Because no one is bothering to rebut them.
But all is not lost:
"Russ Feingold, a Wisconsin Democrat who is among the Senate's tiny cadre of same-sex marriage supporters, mounted a strong attack against Allard's amendment. Noting that the ambiguity in the amendment's wording placed civil unions and domestic partnerships in jeopardy, he pointed out that even the amendment's supporters could not agree how it would impact such arrangements.
'We should not play politics with the Constitution, nor should we play politics with the lives of gay and lesbian Americans who correctly see this constitutional amendment as an effort to make them permanent second-class citizens,' Feingold said. 'They are our friends, our family members, our neighbors, our colleagues. They should not be used as pawns in a cynical political exercise.'
Senator Ted Kennedy followed in a similar vein.
'There are same-sex couples in every state, and nearly every county in the country,' the Massachusetts Democrat said. 'They have families, and children. Why should the federal government seek to make their lives more difficult by writing discrimination against them into the Constitution?'
Feingold and Kennedy were among the few opponents of the amendment who used any of their time to defend the rights and dignity of gays and lesbians and their families. Most other opponents criticized the measure as politically motivated or a distraction from more serious matters such as Iraq, the budget deficit, and rising healthcare costs."
While I haven't read Feingold and Kennedy's full speeches, I doubt even they--as superior as they are to Reid's--go far enough. The American people need to hear--again and again and again--that children raised in same-sex households are loved, are cared-for, and above all that they are safe. They need to hear about the lives that would be affected by the marriage amendment. And they need to know the real, practical, everyday significance the ability to marry the people with whom we share our lives has for gay men and lesbians. If we don't, regardless of the vote in the Senate this past week, we will lose the same-sex marriage battle, and with it far more. For if we allow the Republicans to successfully paint gay men and lesbians as dangers to society and the moral order, there is no end to the evil they might do.
One final quote from Gay City News:
"Bush stayed with that message in a press conference on Monday, June 5, just moments before debate began in the Senate. A smiling, upbeat Bush addressed an audience of supporters in the Old Executive Office Building just blocks from the White House, after an earlier plan to gather in the Rose Garden was scotched. Among those invited were representatives of the ultra-conservative groups Focus on the Family and Exodus Ministries, an ex-gay organization that runs conversion therapy programs that have found virtually no support in the psychotherapeutic profession.

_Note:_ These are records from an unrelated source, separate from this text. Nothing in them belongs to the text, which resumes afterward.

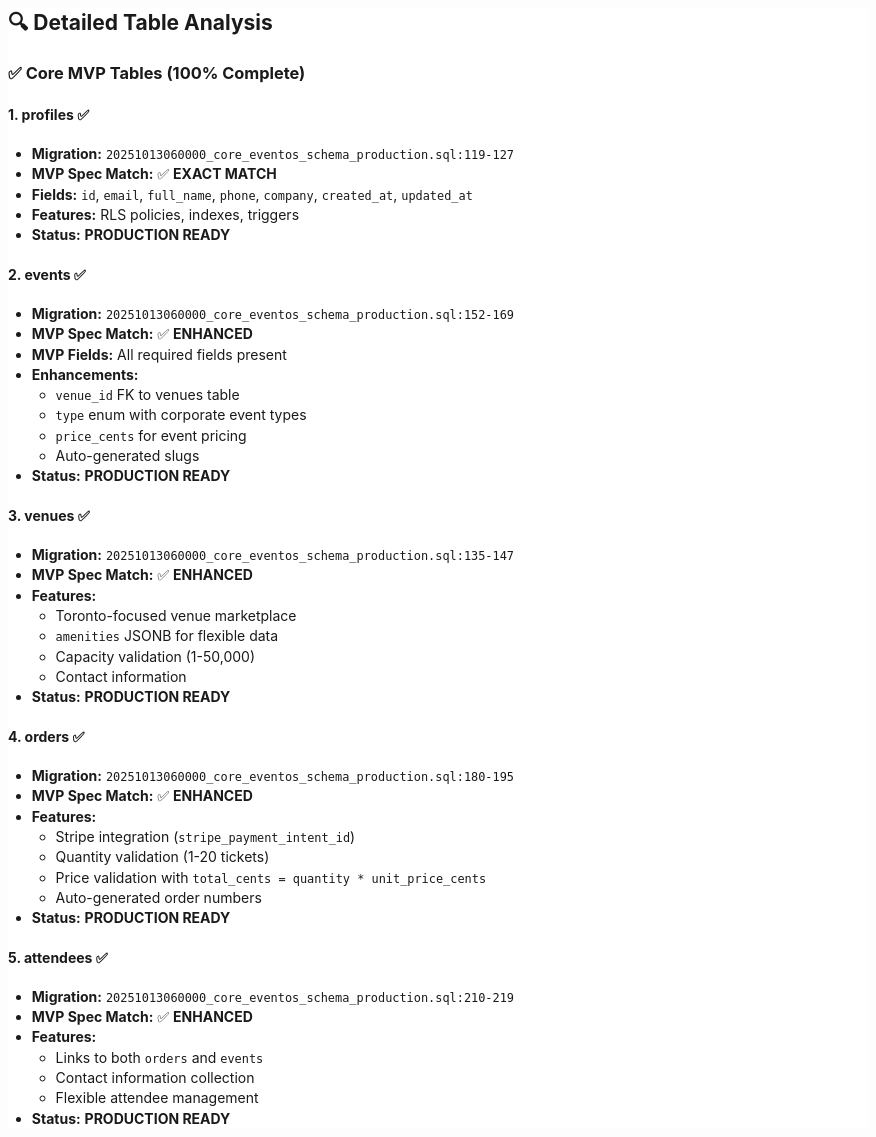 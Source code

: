 
## 🔍 Detailed Table Analysis

### ✅ **Core MVP Tables (100% Complete)**

#### 1. **profiles** ✅
- **Migration:** `20251013060000_core_eventos_schema_production.sql:119-127`
- **MVP Spec Match:** ✅ **EXACT MATCH**
- **Fields:** `id`, `email`, `full_name`, `phone`, `company`, `created_at`, `updated_at`
- **Features:** RLS policies, indexes, triggers
- **Status:** **PRODUCTION READY**

#### 2. **events** ✅
- **Migration:** `20251013060000_core_eventos_schema_production.sql:152-169`
- **MVP Spec Match:** ✅ **ENHANCED**
- **MVP Fields:** All required fields present
- **Enhancements:** 
  - `venue_id` FK to venues table
  - `type` enum with corporate event types
  - `price_cents` for event pricing
  - Auto-generated slugs
- **Status:** **PRODUCTION READY**

#### 3. **venues** ✅
- **Migration:** `20251013060000_core_eventos_schema_production.sql:135-147`
- **MVP Spec Match:** ✅ **ENHANCED**
- **Features:**
  - Toronto-focused venue marketplace
  - `amenities` JSONB for flexible data
  - Capacity validation (1-50,000)
  - Contact information
- **Status:** **PRODUCTION READY**

#### 4. **orders** ✅
- **Migration:** `20251013060000_core_eventos_schema_production.sql:180-195`
- **MVP Spec Match:** ✅ **ENHANCED**
- **Features:**
  - Stripe integration (`stripe_payment_intent_id`)
  - Quantity validation (1-20 tickets)
  - Price validation with `total_cents = quantity * unit_price_cents`
  - Auto-generated order numbers
- **Status:** **PRODUCTION READY**

#### 5. **attendees** ✅
- **Migration:** `20251013060000_core_eventos_schema_production.sql:210-219`
- **MVP Spec Match:** ✅ **ENHANCED**
- **Features:**
  - Links to both `orders` and `events`
  - Contact information collection
  - Flexible attendee management
- **Status:** **PRODUCTION READY**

'I am proud to stand with you,' Bush said."
Does anyone really think, if the Republicans were to win the public policy debate on homosexuality in this country, they would shy away from funding Exodus Ministries out of our tax dollars, recriminalizing sodomy, or permanently separating children from their lesbian or gay parents?
The lukewarm rhetoric of the Harry Reids of the U.S. Senate is helping to make that potential nightmare a reality. And people instead of being complacent that the Amendment was defeated this past week should focus instead on how incoherent and uncompelling the Democrats rebuttal of the Republicans was, and how much it needs to be retooled.
Make no mistake about it. This week we lost the marriage debate.